::: INFORMATION GIVEN :::

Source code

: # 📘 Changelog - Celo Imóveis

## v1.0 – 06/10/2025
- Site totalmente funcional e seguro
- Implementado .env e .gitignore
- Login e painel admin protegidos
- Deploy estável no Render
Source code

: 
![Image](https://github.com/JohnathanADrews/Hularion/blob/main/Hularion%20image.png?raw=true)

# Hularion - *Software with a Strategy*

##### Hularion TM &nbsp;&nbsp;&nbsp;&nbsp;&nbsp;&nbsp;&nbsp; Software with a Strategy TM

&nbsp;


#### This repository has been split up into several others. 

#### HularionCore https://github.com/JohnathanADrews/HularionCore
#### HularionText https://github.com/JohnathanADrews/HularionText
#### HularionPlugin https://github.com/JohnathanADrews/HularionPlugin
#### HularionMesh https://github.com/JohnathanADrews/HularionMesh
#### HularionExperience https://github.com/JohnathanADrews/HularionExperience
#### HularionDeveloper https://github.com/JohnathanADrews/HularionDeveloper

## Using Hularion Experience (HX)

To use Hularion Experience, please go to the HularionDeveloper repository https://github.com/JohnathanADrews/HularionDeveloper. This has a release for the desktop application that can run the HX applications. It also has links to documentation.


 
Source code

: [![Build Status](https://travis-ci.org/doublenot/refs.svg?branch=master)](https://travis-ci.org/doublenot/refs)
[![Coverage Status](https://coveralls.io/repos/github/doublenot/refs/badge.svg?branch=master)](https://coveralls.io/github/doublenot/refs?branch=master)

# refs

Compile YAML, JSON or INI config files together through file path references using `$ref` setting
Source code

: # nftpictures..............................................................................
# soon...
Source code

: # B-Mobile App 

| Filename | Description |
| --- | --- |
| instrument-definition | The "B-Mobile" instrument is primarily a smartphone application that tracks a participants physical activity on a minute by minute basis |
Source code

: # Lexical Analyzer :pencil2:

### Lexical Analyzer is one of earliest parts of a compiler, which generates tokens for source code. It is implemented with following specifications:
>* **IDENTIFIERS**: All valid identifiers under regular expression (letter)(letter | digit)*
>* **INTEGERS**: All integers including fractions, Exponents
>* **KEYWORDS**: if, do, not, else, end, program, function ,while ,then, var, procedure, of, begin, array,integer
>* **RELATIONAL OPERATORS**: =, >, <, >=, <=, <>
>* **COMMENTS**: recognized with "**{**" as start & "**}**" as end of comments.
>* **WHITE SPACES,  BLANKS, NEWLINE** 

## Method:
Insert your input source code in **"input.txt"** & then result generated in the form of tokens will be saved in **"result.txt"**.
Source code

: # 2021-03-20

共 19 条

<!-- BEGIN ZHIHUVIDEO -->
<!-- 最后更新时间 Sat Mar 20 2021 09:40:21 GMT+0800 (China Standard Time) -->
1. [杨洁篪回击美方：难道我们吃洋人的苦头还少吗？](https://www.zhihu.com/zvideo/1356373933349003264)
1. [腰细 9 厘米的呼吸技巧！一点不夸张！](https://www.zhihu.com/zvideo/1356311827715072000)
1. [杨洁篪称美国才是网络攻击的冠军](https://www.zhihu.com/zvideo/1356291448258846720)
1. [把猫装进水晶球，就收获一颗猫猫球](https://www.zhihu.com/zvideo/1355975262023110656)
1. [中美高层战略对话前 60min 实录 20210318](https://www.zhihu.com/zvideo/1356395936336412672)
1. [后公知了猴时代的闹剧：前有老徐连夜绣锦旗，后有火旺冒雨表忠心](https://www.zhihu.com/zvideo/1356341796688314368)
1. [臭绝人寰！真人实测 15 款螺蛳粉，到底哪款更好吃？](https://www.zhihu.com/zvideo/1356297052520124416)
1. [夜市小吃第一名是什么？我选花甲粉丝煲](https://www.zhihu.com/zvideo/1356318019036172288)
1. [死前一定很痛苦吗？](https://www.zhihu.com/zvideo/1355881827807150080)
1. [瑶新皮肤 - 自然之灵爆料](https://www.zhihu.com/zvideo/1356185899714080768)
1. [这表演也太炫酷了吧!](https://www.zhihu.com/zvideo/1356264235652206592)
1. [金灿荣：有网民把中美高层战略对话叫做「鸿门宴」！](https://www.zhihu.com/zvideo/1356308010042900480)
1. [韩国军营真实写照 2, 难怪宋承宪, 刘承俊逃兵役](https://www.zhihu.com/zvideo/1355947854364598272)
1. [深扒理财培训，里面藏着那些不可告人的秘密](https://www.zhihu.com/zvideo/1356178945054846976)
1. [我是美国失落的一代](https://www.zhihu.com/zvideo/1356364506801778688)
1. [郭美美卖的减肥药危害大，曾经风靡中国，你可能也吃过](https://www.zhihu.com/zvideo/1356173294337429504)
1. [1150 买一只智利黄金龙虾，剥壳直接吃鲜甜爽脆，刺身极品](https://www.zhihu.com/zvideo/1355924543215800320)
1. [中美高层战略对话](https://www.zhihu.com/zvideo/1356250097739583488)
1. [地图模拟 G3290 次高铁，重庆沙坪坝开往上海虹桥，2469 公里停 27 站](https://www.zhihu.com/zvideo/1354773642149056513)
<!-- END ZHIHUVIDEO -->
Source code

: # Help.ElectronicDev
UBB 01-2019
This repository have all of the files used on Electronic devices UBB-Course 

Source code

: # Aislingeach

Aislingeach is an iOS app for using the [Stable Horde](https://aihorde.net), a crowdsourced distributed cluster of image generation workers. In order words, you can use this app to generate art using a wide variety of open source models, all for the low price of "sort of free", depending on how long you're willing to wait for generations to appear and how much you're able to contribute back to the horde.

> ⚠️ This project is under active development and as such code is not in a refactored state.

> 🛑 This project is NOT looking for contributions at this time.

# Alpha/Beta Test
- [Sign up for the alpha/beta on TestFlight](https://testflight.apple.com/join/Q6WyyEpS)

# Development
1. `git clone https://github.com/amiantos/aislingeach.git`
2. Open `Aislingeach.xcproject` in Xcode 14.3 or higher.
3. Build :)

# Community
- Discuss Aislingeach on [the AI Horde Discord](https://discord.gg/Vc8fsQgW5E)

:::

-- WHAT YOU WILL DO --
Output each line of the data exactly as it stands above.

-- RESPONSE --
Source code

: # 📘 Changelog - Celo Imóveis

## v1.0 – 06/10/2025
- Site totalmente funcional e seguro
- Implementado .env e .gitignore
- Login e painel admin protegidos
- Deploy estável no Render
Source code

: 
![Image](https://github.com/JohnathanADrews/Hularion/blob/main/Hularion%20image.png?raw=true)

# Hularion - *Software with a Strategy*

##### Hularion TM &nbsp;&nbsp;&nbsp;&nbsp;&nbsp;&nbsp;&nbsp; Software with a Strategy TM

&nbsp;


#### This repository has been split up into several others. 

#### HularionCore https://github.com/JohnathanADrews/HularionCore
#### HularionText https://github.com/JohnathanADrews/HularionText
#### HularionPlugin https://github.com/JohnathanADrews/HularionPlugin
#### HularionMesh https://github.com/JohnathanADrews/HularionMesh
#### HularionExperience https://github.com/JohnathanADrews/HularionExperience
#### HularionDeveloper https://github.com/JohnathanADrews/HularionDeveloper

## Using Hularion Experience (HX)

To use Hularion Experience, please go to the HularionDeveloper repository https://github.com/JohnathanADrews/HularionDeveloper. This has a release for the desktop application that can run the HX applications. It also has links to documentation.


 
Source code

: [![Build Status](https://travis-ci.org/doublenot/refs.svg?branch=master)](https://travis-ci.org/doublenot/refs)
[![Coverage Status](https://coveralls.io/repos/github/doublenot/refs/badge.svg?branch=master)](https://coveralls.io/github/doublenot/refs?branch=master)

# refs

Compile YAML, JSON or INI config files together through file path references using `$ref` setting
Source code

: # nftpictures..............................................................................
# soon...
Source code

: # B-Mobile App 

| Filename | Description |
| --- | --- |
| instrument-definition | The "B-Mobile" instrument is primarily a smartphone application that tracks a participants physical activity on a minute by minute basis |
Source code

: # Lexical Analyzer :pencil2:

### Lexical Analyzer is one of earliest parts of a compiler, which generates tokens for source code. It is implemented with following specifications:
>* **IDENTIFIERS**: All valid identifiers under regular expression (letter)(letter | digit)*
>* **INTEGERS**: All integers including fractions, Exponents
>* **KEYWORDS**: if, do, not, else, end, program, function ,while ,then, var, procedure, of, begin, array,integer
>* **RELATIONAL OPERATORS**: =, >, <, >=, <=, <>
>* **COMMENTS**: recognized with "**{**" as start & "**}**" as end of comments.
>* **WHITE SPACES,  BLANKS, NEWLINE** 

## Method:
Insert your input source code in **"input.txt"** & then result generated in the form of tokens will be saved in **"result.txt"**.
Source code

: # 2021-03-20

共 19 条

<!-- BEGIN ZHIHUVIDEO -->
<!-- 最后更新时间 Sat Mar 20 2021 09:40:21 GMT+0800 (China Standard Time) -->
1. [杨洁篪回击美方：难道我们吃洋人的苦头还少吗？](https://www.zhihu.com/zvideo/1356373933349003264)
1. [腰细 9 厘米的呼吸技巧！一点不夸张！](https://www.zhihu.com/zvideo/1356311827715072000)
1. [杨洁篪称美国才是网络攻击的冠军](https://www.zhihu.com/zvideo/1356291448258846720)
1. [把猫装进水晶球，就收获一颗猫猫球](https://www.zhihu.com/zvideo/1355975262023110656)
1. [中美高层战略对话前 60min 实录 20210318](https://www.zhihu.com/zvideo/1356395936336412672)
1. [后公知了猴时代的闹剧：前有老徐连夜绣锦旗，后有火旺冒雨表忠心](https://www.zhihu.com/zvideo/1356341796688314368)
1. [臭绝人寰！真人实测 15 款螺蛳粉，到底哪款更好吃？](https://www.zhihu.com/zvideo/1356297052520124416)
1. [夜市小吃第一名是什么？我选花甲粉丝煲](https://www.zhihu.com/zvideo/1356318019036172288)
1. [死前一定很痛苦吗？](https://www.zhihu.com/zvideo/1355881827807150080)
1. [瑶新皮肤 - 自然之灵爆料](https://www.zhihu.com/zvideo/1356185899714080768)
1. [这表演也太炫酷了吧!](https://www.zhihu.com/zvideo/1356264235652206592)
1. [金灿荣：有网民把中美高层战略对话叫做「鸿门宴」！](https://www.zhihu.com/zvideo/1356308010042900480)
1. [韩国军营真实写照 2, 难怪宋承宪, 刘承俊逃兵役](https://www.zhihu.com/zvideo/1355947854364598272)
1. [深扒理财培训，里面藏着那些不可告人的秘密](https://www.zhihu.com/zvideo/1356178945054846976)
1. [我是美国失落的一代](https://www.zhihu.com/zvideo/1356364506801778688)
1. [郭美美卖的减肥药危害大，曾经风靡中国，你可能也吃过](https://www.zhihu.com/zvideo/1356173294337429504)
1. [1150 买一只智利黄金龙虾，剥壳直接吃鲜甜爽脆，刺身极品](https://www.zhihu.com/zvideo/1355924543215800320)
1. [中美高层战略对话](https://www.zhihu.com/zvideo/1356250097739583488)
1. [地图模拟 G3290 次高铁，重庆沙坪坝开往上海虹桥，2469 公里停 27 站](https://www.zhihu.com/zvideo/1354773642149056513)
<!-- END ZHIHUVIDEO -->
Source code

: # Help.ElectronicDev
UBB 01-2019
This repository have all of the files used on Electronic devices UBB-Course 

Source code

: # Aislingeach

Aislingeach is an iOS app for using the [Stable Horde](https://aihorde.net), a crowdsourced distributed cluster of image generation workers. In order words, you can use this app to generate art using a wide variety of open source models, all for the low price of "sort of free", depending on how long you're willing to wait for generations to appear and how much you're able to contribute back to the horde.

> ⚠️ This project is under active development and as such code is not in a refactored state.

> 🛑 This project is NOT looking for contributions at this time.

# Alpha/Beta Test
- [Sign up for the alpha/beta on TestFlight](https://testflight.apple.com/join/Q6WyyEpS)

# Development
1. `git clone https://github.com/amiantos/aislingeach.git`
2. Open `Aislingeach.xcproject` in Xcode 14.3 or higher.
3. Build :)

# Community
- Discuss Aislingeach on [the AI Horde Discord](https://discord.gg/Vc8fsQgW5E)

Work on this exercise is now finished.